-- Opening Marker --

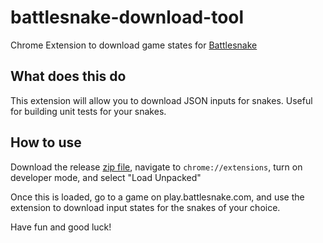 # battlesnake-download-tool
Chrome Extension to download game states for [Battlesnake](https://play.battlesnake.com)

## What does this do

This extension will allow you to download JSON inputs for snakes. Useful for building unit tests for your snakes.

## How to use

Download the release [zip file](https://github.com/EnderInvader/battlesnake-download-tool/releases/tag/2.0), navigate to `chrome://extensions`, turn on developer mode, and select "Load Unpacked"

Once this is loaded, go to a game on play.battlesnake.com, and use the extension to download input states for the snakes of your choice.

Have fun and good luck!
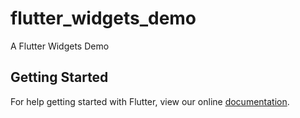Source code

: # flutter_widgets_demo

A Flutter Widgets Demo

## Getting Started

For help getting started with Flutter, view our online
[documentation](https://flutter.io/).
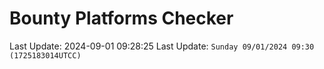 # Bounty Platforms Checker

Last Update: 2024-09-01 09:28:25
Last Update: `Sunday 09/01/2024 09:30 (1725183014UTCC)`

-- Closing Marker --

Every line from the one bearing "This extension will" through the end of the data above must be output exactly, and no picture may appear.

*Output for this task*
This extension will allow you to download JSON inputs for snakes. Useful for building unit tests for your snakes.

## How to use

Download the release [zip file](https://github.com/EnderInvader/battlesnake-download-tool/releases/tag/2.0), navigate to `chrome://extensions`, turn on developer mode, and select "Load Unpacked"

Once this is loaded, go to a game on play.battlesnake.com, and use the extension to download input states for the snakes of your choice.

Have fun and good luck!
Source code

: # flutter_widgets_demo

A Flutter Widgets Demo

## Getting Started

For help getting started with Flutter, view our online
[documentation](https://flutter.io/).
 # Bounty Platforms Checker

Last Update: 2024-09-01 09:28:25
Last Update: `Sunday 09/01/2024 09:30 (1725183014UTCC)`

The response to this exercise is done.